» **HOW TO COMPLETE THIS TASK**
Using the records below, give again exactly the lines from the line that contains "gem install formalizr" through the line that contains "### Run the client", both ends included, and only those.

Data extracted from a collection:
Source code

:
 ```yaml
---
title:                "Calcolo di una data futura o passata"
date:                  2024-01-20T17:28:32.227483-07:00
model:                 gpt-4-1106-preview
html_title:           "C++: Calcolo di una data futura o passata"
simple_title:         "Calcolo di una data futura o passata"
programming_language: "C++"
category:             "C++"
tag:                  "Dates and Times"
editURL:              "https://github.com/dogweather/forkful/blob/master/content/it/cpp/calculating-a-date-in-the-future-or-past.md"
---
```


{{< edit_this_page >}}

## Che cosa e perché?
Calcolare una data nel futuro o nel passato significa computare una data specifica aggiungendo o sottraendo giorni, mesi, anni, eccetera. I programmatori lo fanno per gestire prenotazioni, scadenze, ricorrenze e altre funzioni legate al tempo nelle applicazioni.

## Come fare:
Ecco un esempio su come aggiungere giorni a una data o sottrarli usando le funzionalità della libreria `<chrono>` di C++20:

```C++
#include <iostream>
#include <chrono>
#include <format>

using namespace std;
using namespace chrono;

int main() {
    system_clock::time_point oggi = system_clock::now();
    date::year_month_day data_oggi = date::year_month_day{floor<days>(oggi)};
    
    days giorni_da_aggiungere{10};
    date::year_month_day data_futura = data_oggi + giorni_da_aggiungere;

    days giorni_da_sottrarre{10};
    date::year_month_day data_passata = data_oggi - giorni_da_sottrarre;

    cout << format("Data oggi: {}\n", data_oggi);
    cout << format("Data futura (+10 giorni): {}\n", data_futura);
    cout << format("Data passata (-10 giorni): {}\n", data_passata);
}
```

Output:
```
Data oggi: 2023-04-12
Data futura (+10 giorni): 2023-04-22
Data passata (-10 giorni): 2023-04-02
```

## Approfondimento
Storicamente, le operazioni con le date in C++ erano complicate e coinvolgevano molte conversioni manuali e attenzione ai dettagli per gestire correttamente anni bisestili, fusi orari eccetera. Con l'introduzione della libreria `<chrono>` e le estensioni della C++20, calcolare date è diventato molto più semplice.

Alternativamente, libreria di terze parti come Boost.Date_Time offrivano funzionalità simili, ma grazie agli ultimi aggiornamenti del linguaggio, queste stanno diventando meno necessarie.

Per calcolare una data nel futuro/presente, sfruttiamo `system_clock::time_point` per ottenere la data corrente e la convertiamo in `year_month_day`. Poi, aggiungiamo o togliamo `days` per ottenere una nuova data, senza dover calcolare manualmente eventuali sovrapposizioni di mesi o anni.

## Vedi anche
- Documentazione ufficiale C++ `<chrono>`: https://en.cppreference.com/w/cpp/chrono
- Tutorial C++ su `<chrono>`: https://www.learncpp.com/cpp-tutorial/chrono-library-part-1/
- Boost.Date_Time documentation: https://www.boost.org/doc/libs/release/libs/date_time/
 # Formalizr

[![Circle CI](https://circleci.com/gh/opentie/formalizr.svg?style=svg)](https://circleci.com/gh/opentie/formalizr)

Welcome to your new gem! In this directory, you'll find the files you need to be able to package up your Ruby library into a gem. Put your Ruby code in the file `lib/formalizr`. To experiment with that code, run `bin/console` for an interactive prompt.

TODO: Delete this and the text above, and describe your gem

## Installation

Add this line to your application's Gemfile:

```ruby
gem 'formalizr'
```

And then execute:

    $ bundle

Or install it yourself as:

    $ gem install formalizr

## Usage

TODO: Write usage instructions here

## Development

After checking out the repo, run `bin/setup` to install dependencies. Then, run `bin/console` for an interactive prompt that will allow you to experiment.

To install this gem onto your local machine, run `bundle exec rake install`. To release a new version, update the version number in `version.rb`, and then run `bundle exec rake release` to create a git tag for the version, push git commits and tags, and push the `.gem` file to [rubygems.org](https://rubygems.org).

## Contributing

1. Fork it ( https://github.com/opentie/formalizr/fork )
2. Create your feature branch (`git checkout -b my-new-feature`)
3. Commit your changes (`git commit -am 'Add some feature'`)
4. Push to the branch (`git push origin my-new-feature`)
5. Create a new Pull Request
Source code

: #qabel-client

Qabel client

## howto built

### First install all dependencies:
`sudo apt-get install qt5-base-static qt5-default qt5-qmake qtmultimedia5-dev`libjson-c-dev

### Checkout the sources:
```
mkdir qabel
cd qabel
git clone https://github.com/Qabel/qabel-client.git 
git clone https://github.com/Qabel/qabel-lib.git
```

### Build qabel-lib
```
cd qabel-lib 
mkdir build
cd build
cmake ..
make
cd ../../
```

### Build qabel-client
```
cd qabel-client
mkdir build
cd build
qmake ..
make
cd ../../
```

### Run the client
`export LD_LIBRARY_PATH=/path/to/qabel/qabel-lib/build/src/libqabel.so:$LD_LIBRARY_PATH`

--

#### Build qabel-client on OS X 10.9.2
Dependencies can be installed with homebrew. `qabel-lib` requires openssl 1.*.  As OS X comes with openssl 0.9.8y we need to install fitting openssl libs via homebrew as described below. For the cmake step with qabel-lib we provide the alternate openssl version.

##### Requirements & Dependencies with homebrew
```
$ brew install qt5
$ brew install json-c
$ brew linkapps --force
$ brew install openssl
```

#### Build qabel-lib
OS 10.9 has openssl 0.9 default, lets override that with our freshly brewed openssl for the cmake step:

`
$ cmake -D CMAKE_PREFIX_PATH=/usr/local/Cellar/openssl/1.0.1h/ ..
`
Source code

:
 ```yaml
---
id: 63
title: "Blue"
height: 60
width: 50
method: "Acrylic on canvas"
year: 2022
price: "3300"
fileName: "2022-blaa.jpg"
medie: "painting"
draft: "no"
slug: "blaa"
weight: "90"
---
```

» **ANSWER BELOW**
    $ gem install formalizr

## Usage

TODO: Write usage instructions here

## Development

After checking out the repo, run `bin/setup` to install dependencies. Then, run `bin/console` for an interactive prompt that will allow you to experiment.

To install this gem onto your local machine, run `bundle exec rake install`. To release a new version, update the version number in `version.rb`, and then run `bundle exec rake release` to create a git tag for the version, push git commits and tags, and push the `.gem` file to [rubygems.org](https://rubygems.org).

## Contributing

1. Fork it ( https://github.com/opentie/formalizr/fork )
2. Create your feature branch (`git checkout -b my-new-feature`)
3. Commit your changes (`git commit -am 'Add some feature'`)
4. Push to the branch (`git push origin my-new-feature`)
5. Create a new Pull Request
Source code

: #qabel-client

Qabel client

## howto built

### First install all dependencies:
`sudo apt-get install qt5-base-static qt5-default qt5-qmake qtmultimedia5-dev`libjson-c-dev

### Checkout the sources:
```
mkdir qabel
cd qabel
git clone https://github.com/Qabel/qabel-client.git 
git clone https://github.com/Qabel/qabel-lib.git
```

### Build qabel-lib
```
cd qabel-lib 
mkdir build
cd build
cmake ..
make
cd ../../
```

### Build qabel-client
```
cd qabel-client
mkdir build
cd build
qmake ..
make
cd ../../
```

### Run the client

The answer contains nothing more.